═════ Dataset records

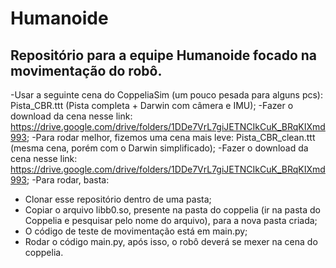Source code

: # Humanoide
## Repositório para a equipe Humanoide focado na movimentação do robô.
-Usar a seguinte cena do CoppeliaSim (um pouco pesada para alguns pcs): Pista_CBR.ttt (Pista completa + Darwin com câmera e IMU);
-Fazer o download da cena nesse link: https://drive.google.com/drive/folders/1DDe7VrL7giJETNCIkCuK_BRqKIXmd993;
-Para rodar melhor, fizemos uma cena mais leve: Pista_CBR_clean.ttt (mesma cena, porém com o Darwin simplificado);
-Fazer o download da cena nesse link: https://drive.google.com/drive/folders/1DDe7VrL7giJETNCIkCuK_BRqKIXmd993;
-Para rodar, basta:
  - Clonar esse repositório dentro de uma pasta;
  - Copiar o arquivo libb0.so, presente na pasta do coppelia (ir na pasta do Coppelia e pesquisar pelo nome do arquivo), para a nova pasta criada;
  - O código de teste de movimentação está em main.py;
  - Rodar o código main.py, após isso, o robô deverá se mexer na cena do coppelia.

══════════

# Task brief
Copy exactly the line that contains "- Clonar esse" and every line after it, up to and including the last line of the records.

# Answer to this task
  - Clonar esse repositório dentro de uma pasta;
  - Copiar o arquivo libb0.so, presente na pasta do coppelia (ir na pasta do Coppelia e pesquisar pelo nome do arquivo), para a nova pasta criada;
  - O código de teste de movimentação está em main.py;
  - Rodar o código main.py, após isso, o robô deverá se mexer na cena do coppelia.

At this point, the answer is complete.